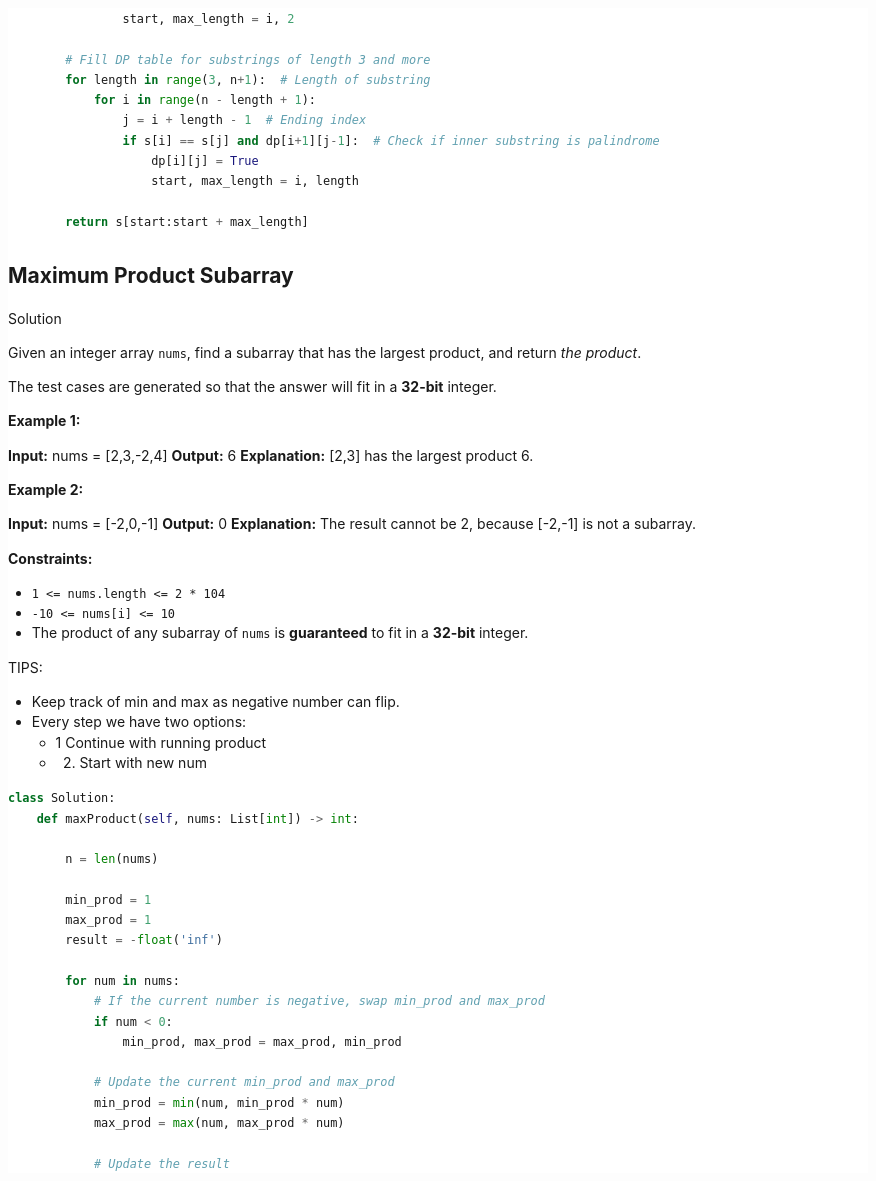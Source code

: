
 ```python
                start, max_length = i, 2
        
        # Fill DP table for substrings of length 3 and more
        for length in range(3, n+1):  # Length of substring
            for i in range(n - length + 1):
                j = i + length - 1  # Ending index
                if s[i] == s[j] and dp[i+1][j-1]:  # Check if inner substring is palindrome
                    dp[i][j] = True
                    start, max_length = i, length
        
        return s[start:start + max_length]

```

## Maximum Product Subarray

Solution

Given an integer array `nums`, find a subarray that has the largest product, and return _the product_.

The test cases are generated so that the answer will fit in a **32-bit** integer.

**Example 1:**

**Input:** nums = [2,3,-2,4]
**Output:** 6
**Explanation:** [2,3] has the largest product 6.

**Example 2:**

**Input:** nums = [-2,0,-1]
**Output:** 0
**Explanation:** The result cannot be 2, because [-2,-1] is not a subarray.

**Constraints:**

- `1 <= nums.length <= 2 * 104`
- `-10 <= nums[i] <= 10`
- The product of any subarray of `nums` is **guaranteed** to fit in a **32-bit** integer.


TIPS:
- Keep track of min and max as negative number can flip.
- Every step we have two options:
	- 1 Continue with running product
	- 2. Start with new num

```python
class Solution:
    def maxProduct(self, nums: List[int]) -> int:
        
        n = len(nums)
        
        min_prod = 1
        max_prod = 1
        result = -float('inf')
        
        for num in nums:
            # If the current number is negative, swap min_prod and max_prod
            if num < 0:
                min_prod, max_prod = max_prod, min_prod
            
            # Update the current min_prod and max_prod
            min_prod = min(num, min_prod * num)
            max_prod = max(num, max_prod * num)
            
            # Update the result
```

· · · ·

## Problem to solve:
A precise copy of each record, with the images removed, should be output.

## Answer for the task:
Source code

:
 ```python
                start, max_length = i, 2
        
        # Fill DP table for substrings of length 3 and more
        for length in range(3, n+1):  # Length of substring
            for i in range(n - length + 1):
                j = i + length - 1  # Ending index
                if s[i] == s[j] and dp[i+1][j-1]:  # Check if inner substring is palindrome
                    dp[i][j] = True
                    start, max_length = i, length
        
        return s[start:start + max_length]

```

## Maximum Product Subarray

Solution

Given an integer array `nums`, find a subarray that has the largest product, and return _the product_.

The test cases are generated so that the answer will fit in a **32-bit** integer.

**Example 1:**

**Input:** nums = [2,3,-2,4]
**Output:** 6
**Explanation:** [2,3] has the largest product 6.

**Example 2:**

**Input:** nums = [-2,0,-1]
**Output:** 0
**Explanation:** The result cannot be 2, because [-2,-1] is not a subarray.

**Constraints:**

- `1 <= nums.length <= 2 * 104`
- `-10 <= nums[i] <= 10`
- The product of any subarray of `nums` is **guaranteed** to fit in a **32-bit** integer.


TIPS:
- Keep track of min and max as negative number can flip.
- Every step we have two options:
	- 1 Continue with running product
	- 2. Start with new num

```python
class Solution:
    def maxProduct(self, nums: List[int]) -> int:
        
        n = len(nums)
        
        min_prod = 1
        max_prod = 1
        result = -float('inf')
        
        for num in nums:
            # If the current number is negative, swap min_prod and max_prod
            if num < 0:
                min_prod, max_prod = max_prod, min_prod
            
            # Update the current min_prod and max_prod
            min_prod = min(num, min_prod * num)
            max_prod = max(num, max_prod * num)
            
            # Update the result
```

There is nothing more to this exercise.